Social media stocks plummeted after Snap said the economy had worsened faster than expected in the last month and the social media company slashed its quarterly forecast.
The announcement sent Snapchat’s parent company Snap plunging more than 40% Tuesday, hitting their lowest level since March 2020.
“The macro environment has deteriorated further and faster than we anticipated when we issued our quarterly guidance last month,” Spiegel said, sending a shock across the digital ad industry.
Snap’s woes dragged down the shares of many rivals. Facebook and Instagram owner Meta fell nearly 8%, Pinterest plunged more than 20% while YouTube and Google parent Alphabet lost 5%.
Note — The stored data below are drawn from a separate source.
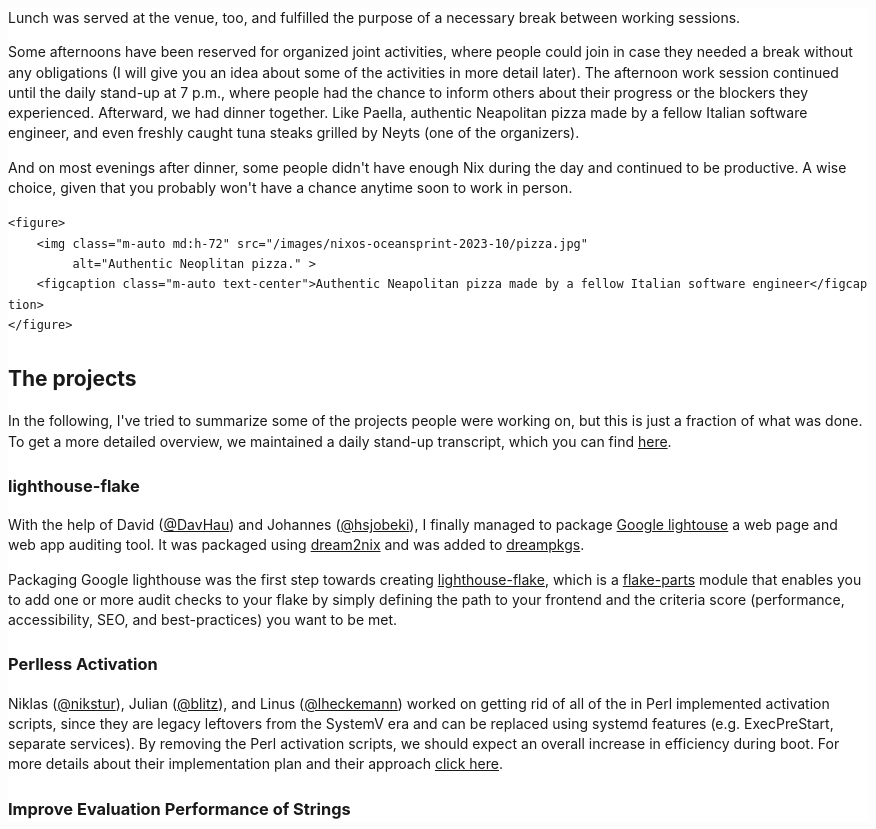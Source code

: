 Lunch was served at the venue, too, and fulfilled the purpose of a necessary break between working sessions.

Some afternoons have been reserved for organized joint activities, where people could join in case they needed a break without any obligations (I will give you an idea about some of the activities in more detail later).
The afternoon work session continued until the daily stand-up at 7 p.m., where people had the chance to inform others about their progress or the blockers they experienced.
Afterward, we had dinner together. Like Paella, authentic Neapolitan pizza made by a fellow Italian software engineer, and even freshly caught tuna steaks grilled by Neyts (one of the organizers).

And on most evenings after dinner, some people didn't have enough Nix during the day and continued to be productive. A wise choice, given that you probably won't have a chance anytime soon to work in person.

```{=html}
<figure>
    <img class="m-auto md:h-72" src="/images/nixos-oceansprint-2023-10/pizza.jpg"
         alt="Authentic Neoplitan pizza." >
    <figcaption class="m-auto text-center">Authentic Neapolitan pizza made by a fellow Italian software engineer</figcaption>
</figure>
```

## The projects

In the following, I've tried to summarize some of the projects people were working on, but this is just a fraction of what was done. To get a more detailed overview, we maintained a daily stand-up transcript, which you can find [here](https://pad.lassul.us/os23-projects).

### lighthouse-flake

With the help of David ([@DavHau](https://github.com/DavHau)) and Johannes ([@hsjobeki](https://github.com/hsjobeki)), I finally managed to package [Google lightouse](https://github.com/GoogleChrome/lighthouse) a web page and web app auditing tool. It was packaged using [dream2nix](https://github.com/nix-community/dream2nix) and was added to [dreampkgs](https://github.com/nix-community/dreampkgs/blob/main/packages/lighthouse/default.nix).

Packaging Google lighthouse was the first step towards creating [lighthouse-flake](https://github.com/marijanp/lighthouse-flake), which is a [flake-parts](https://flake.parts/) module that enables you to add one or more audit checks to your flake by simply defining the path to your frontend and the criteria score (performance, accessibility, SEO, and best-practices) you want to be met.

### Perlless Activation

Niklas ([@nikstur](https://github.com/nikstur)), Julian ([@blitz](https://github.com/blitz)), and Linus ([@lheckemann](https://github.com/lheckemann)) worked on getting rid of all of the in Perl implemented activation scripts, since they are legacy leftovers from the SystemV era and can be replaced using systemd features (e.g. ExecPreStart, separate services). By removing the Perl activation scripts, we should expect an overall increase in efficiency during boot. For more details about their implementation plan and their approach [click here](https://pad.lassul.us/perlless-activation).

### Improve Evaluation Performance of Strings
Twitter also fell 5% adding further uncertainty to the company. After Tesla CEO Elon Musk said he was buying the social media platform Twitter’s stock is now down nearly 35%.
Investors in social media stocks are clearly nervous that advertisers may be pulling back on marketing spending due to a growing list of concerns on the global economy.
Snap Chief Executive Evan Spiegel told employees in a memo seen by Reuters that the company will slow hiring for this year and laid out a broad slate of problems.
“Like many companies, we continue to face rising inflation and interest rates, supply chain shortages and labor disruptions, platform policy changes, the impact of the war in Ukraine, and more,” he wrote.